In 1882 he was taken into partnership in the firm of Messrs. John Taylor and Sons, and on his father’s death, in 1891, he became senior partner, a position which he retained for 50 years.

In addition to his advisory activities for the Bristol Waterworks Company, he designed and carried out extensive works for the Colne Valley, Chatham, Aldershot, and Herne Bay Water Companies, all of which obtained their supplies from the chalk, of which formation he had made a close study, becoming a recognized authority upon it. He also advised numerous other water undertakings in England and Wales, and was frequently retained to give evidence before parliamentary committees. He was one of the principal witnesses in the prolonged arbitration proceedings in connexion with the formation of the Metropolitan Water Board.

For many years he advised the Shanghai Waterworks Company, especially in regard to its extensive pumping-plant, and also visited Newfoundland, Genoa, and Russia in connexion with the augmentation and purification of water-supplies. More recently he designed waterworks for the City of Karachi, India....[more]

1941 Obituary [2]


We greatly regret to have to record the death, on February 7th, of Mr. E. Brough Taylor, senior partner of John Taylor and Sons, chartered civil engineers, Westminster.

Edward Brough Taylor was born in 1856 in Pimlico. He was the second son of Mr. John Taylor, M. Inst. C.E., who had gained considerable experience in his profession of waterworks engineer and was largely responsible for the design of waterworks at Newcastle-on-Tyne, Cardiff, Bristol, Newport and various other cities ; he was also responsible for the construction of extensive works for the Lambeth Waterworks Co and was chief engineer to the New River Co.

Mr. Brough Taylor was educated at King’s College, Strand, received his early engineering training in his father’s office in Great George Street, Westminster, and was later sent to Bristol in charge of extensive works which were being carried out for the Bristol Waterworks Co at that time. In 1882 he and his younger brother, the late Mr. G. Midgley Taylor, M. Inst. C.E., were taken into partnership. Mr. John Taylor died in 1891 and since that date Mr. Taylor held the position of senior partner of John Taylor and Sons, although latterly his health prevented his taking as active a part in professional w’ork as he wished.

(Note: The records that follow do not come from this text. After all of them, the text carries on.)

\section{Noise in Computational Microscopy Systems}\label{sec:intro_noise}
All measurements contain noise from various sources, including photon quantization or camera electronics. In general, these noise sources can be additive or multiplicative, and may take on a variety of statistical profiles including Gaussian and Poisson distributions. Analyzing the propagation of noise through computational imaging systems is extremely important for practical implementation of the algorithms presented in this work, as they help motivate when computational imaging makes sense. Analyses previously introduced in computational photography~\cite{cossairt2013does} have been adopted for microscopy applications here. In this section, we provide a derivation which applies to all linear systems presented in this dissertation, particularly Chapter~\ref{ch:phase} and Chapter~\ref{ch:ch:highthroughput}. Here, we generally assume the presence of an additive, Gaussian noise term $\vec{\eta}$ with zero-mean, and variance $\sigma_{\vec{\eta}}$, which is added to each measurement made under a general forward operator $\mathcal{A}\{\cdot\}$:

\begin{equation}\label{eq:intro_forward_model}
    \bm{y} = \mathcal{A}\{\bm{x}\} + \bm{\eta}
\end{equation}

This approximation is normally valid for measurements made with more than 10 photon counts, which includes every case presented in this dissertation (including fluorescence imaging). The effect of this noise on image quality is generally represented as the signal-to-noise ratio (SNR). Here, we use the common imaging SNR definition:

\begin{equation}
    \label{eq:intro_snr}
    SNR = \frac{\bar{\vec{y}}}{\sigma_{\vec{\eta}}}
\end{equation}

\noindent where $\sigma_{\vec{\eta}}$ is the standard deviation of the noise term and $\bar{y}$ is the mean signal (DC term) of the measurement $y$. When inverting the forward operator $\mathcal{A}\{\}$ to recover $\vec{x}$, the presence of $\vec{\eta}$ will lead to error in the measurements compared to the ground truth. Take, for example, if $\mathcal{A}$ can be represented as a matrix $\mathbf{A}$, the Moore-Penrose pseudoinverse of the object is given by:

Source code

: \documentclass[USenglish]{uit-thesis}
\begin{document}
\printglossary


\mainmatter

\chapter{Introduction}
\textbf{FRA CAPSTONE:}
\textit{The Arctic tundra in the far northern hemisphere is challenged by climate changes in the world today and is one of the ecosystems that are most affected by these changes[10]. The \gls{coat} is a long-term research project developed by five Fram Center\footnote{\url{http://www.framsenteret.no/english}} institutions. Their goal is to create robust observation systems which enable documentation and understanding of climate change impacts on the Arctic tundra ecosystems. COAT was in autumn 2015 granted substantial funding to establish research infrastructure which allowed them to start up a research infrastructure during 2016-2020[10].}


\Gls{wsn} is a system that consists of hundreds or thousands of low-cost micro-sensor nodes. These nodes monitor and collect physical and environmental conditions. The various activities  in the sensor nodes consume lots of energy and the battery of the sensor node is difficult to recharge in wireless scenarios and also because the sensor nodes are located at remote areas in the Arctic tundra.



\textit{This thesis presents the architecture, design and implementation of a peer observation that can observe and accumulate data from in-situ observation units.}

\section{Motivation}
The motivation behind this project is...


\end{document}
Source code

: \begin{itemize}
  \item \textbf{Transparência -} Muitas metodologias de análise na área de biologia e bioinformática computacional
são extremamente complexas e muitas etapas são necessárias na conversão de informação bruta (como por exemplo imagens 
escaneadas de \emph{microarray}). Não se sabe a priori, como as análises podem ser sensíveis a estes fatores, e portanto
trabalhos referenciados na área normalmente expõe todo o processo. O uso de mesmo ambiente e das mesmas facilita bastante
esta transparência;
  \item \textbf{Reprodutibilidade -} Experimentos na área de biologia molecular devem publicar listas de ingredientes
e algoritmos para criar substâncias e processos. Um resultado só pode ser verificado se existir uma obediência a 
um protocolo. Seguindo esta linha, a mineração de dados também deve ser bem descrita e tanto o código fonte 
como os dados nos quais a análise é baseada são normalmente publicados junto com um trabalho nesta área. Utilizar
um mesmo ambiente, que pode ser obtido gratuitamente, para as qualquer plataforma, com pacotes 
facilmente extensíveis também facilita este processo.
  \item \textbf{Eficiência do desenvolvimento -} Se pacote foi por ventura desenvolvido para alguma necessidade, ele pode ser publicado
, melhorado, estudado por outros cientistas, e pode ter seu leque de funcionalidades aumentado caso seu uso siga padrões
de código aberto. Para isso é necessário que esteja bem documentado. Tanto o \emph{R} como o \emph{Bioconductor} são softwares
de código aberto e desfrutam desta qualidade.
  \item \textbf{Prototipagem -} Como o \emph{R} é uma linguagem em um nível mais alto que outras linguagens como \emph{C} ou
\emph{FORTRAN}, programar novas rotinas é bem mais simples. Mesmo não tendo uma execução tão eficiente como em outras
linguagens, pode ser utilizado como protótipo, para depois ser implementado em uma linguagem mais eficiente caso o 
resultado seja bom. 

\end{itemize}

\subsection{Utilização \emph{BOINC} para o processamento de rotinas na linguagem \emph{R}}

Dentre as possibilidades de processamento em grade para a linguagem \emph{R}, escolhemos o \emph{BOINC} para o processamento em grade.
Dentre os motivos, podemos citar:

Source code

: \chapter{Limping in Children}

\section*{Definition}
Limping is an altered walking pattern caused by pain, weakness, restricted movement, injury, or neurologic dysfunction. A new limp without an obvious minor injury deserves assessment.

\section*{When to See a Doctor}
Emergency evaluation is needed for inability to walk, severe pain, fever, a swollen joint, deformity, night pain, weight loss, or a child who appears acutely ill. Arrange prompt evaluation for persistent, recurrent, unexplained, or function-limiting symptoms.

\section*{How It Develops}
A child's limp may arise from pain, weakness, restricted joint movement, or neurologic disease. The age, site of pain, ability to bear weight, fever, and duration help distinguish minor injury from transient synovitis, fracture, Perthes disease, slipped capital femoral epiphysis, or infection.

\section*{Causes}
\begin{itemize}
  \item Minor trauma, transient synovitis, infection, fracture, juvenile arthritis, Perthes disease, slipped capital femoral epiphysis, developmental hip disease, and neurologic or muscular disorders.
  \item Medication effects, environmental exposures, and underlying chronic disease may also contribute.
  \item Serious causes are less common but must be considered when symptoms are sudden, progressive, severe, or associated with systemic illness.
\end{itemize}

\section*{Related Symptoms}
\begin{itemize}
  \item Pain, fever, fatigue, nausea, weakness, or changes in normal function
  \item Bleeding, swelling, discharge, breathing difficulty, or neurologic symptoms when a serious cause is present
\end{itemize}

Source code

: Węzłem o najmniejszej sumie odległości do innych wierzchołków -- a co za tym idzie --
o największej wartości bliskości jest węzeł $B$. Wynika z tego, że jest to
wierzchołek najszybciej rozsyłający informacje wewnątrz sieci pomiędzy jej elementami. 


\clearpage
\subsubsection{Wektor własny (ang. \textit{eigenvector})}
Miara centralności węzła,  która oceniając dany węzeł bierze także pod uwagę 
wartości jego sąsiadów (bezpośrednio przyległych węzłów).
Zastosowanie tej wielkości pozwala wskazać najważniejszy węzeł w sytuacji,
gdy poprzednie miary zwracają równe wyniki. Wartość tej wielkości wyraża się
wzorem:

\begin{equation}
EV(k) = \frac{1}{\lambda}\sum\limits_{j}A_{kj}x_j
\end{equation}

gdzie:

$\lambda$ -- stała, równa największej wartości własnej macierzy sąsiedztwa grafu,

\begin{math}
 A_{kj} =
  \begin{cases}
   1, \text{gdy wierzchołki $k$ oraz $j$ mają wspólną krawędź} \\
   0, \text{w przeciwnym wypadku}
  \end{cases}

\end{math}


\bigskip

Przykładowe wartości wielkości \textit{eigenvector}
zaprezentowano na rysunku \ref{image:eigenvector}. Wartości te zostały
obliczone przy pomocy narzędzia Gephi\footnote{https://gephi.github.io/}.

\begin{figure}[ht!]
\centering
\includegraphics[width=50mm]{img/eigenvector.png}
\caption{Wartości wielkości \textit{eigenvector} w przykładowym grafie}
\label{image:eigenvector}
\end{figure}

After his father’s death he continued to advise the Bristol Waterworks Company and was responsible for large extensions of its works. He also designed and carried out very extensive works for the Colne Valley, Chatham, Aldershot and Herne Bay water companies, all of which undertakings obtained their supplies from the chalk, of which formation Mr. Taylor had an intimate knowledge. In the case of the Colne Valley Water Co, he was responsible for the carrying out of over 230 separate contracts, involving the construction of wells, adits, pumping machinery, large diameter mains and service reservoirs. He also advised on various other water undertakings in this country, including Shrewsbury, Church Stretton, Swanage, Slough, Maidstone, Midhurst, Porthcawl and other places in South Wales.

The principal undertaking with which he was concerned outside the British Isles was the Shanghai Waterworks Co, whom he advised for many years, particularly in regard to its extensive pumping plant. In his early years he visited Newfoundland to advise on water supply in that island, and in 1909 he visited Genoa to report on a project for bringing new sources of water supply to that city and the neighbouring districts. Just before the Great War he visited Russia to prepare a scheme for the augmentation and purification of the existing supply to the city of St. Petersburg from Lake Ladoga, and more recently advised and designed works for the city of Karachi.

Mr. Taylor was elected an associate member of the Institution of Civil Engineers in 1881 and was transferred to full membership in 1890. He was also a member of the Institution of Mechanical Engineers and a Fellow of the Geological Society."